Asking the right questions?
After first reading this chapter, I found its description of language exploration activities and its discussion of overused questions to be a contradiction. However, after taking some time to think and consider the essential role inquiry has come to play in our own studies this past month, I think that I may have misinterpreted the author’s comments. Questions may in fact be overused in schools. I believe that it is a specific type of questioning practice that has been exhausted.
While lesson planning, teachers may over anticipate the direction of lessons and come to class with a predetermined list of questions that work to guide the class discussions in a specific direction. This, in my opinion, is the type of questioning that prevents students to explore subjects based on their own curiosities. In comparison, inquiry style questioning requires some preparation on behalf of the teacher but to instead create an environment that fosters and encourages students to ask questions. These questions are also to be student engineered and not asked because the teacher has directed thought processes to inevitably develop them. The questions are a result of critical thinking and of a dynamic learning environment.
Minimizing the quantity of questions asked by a teacher to place effort on creating questions that inspire critical thinking in students are the most effective. When a teacher is able to be “out-questioned” by the students, then questioning can be effective.

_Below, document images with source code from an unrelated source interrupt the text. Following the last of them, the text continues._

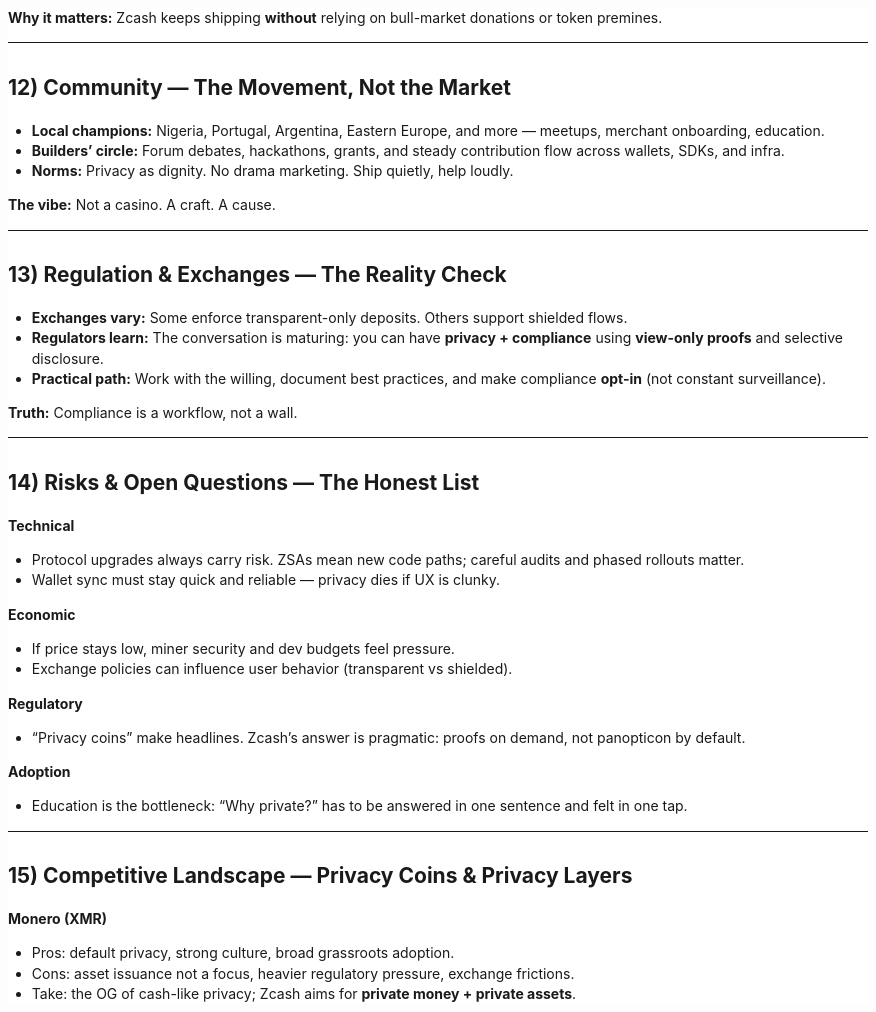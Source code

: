 **Why it matters:** Zcash keeps shipping **without** relying on bull-market donations or token premines.

---

## 12) Community — The Movement, Not the Market

- **Local champions:** Nigeria, Portugal, Argentina, Eastern Europe, and more — meetups, merchant onboarding, education.  
- **Builders’ circle:** Forum debates, hackathons, grants, and steady contribution flow across wallets, SDKs, and infra.  
- **Norms:** Privacy as dignity. No drama marketing. Ship quietly, help loudly.

**The vibe:** Not a casino. A craft. A cause.

---

## 13) Regulation & Exchanges — The Reality Check

- **Exchanges vary:** Some enforce transparent-only deposits. Others support shielded flows.  
- **Regulators learn:** The conversation is maturing: you can have **privacy + compliance** using **view-only proofs** and selective disclosure.  
- **Practical path:** Work with the willing, document best practices, and make compliance **opt-in** (not constant surveillance).

**Truth:** Compliance is a workflow, not a wall.

---

## 14) Risks & Open Questions — The Honest List

**Technical**  
- Protocol upgrades always carry risk. ZSAs mean new code paths; careful audits and phased rollouts matter.  
- Wallet sync must stay quick and reliable — privacy dies if UX is clunky.

**Economic**  
- If price stays low, miner security and dev budgets feel pressure.  
- Exchange policies can influence user behavior (transparent vs shielded).

**Regulatory**  
- “Privacy coins” make headlines. Zcash’s answer is pragmatic: proofs on demand, not panopticon by default.

**Adoption**  
- Education is the bottleneck: “Why private?” has to be answered in one sentence and felt in one tap.

---

## 15) Competitive Landscape — Privacy Coins & Privacy Layers

**Monero (XMR)**  
- Pros: default privacy, strong culture, broad grassroots adoption.  
- Cons: asset issuance not a focus, heavier regulatory pressure, exchange frictions.  
- Take: the OG of cash-like privacy; Zcash aims for **private money + private assets**.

I also agree that this specific type of questioning is overused in classrooms. From my school visits and lectures, I realized that I need to ask the right type of questions to teach students effectively and refrain from generic one-dimensional questions such as “what is the next step to get the right answer?,” many examples of which I saw during my school observations. It seems like they place more value on getting a solution quickly and accurately rather than thinking about the relationships among the concepts. I don’t think students can learn much from one-dimensional questions like “What is the answer to…” Instead, I think teachers should lead students to think at higher levels with “how/why” questions such as “why do you think…” While I do think that students should be given chances to inquire and explore on their own initiative, I do not think that a class driven by student-led questions would be very effective given the limited amount of time we have to go through all the material. Questions should be used, but in a thought-provoking manner.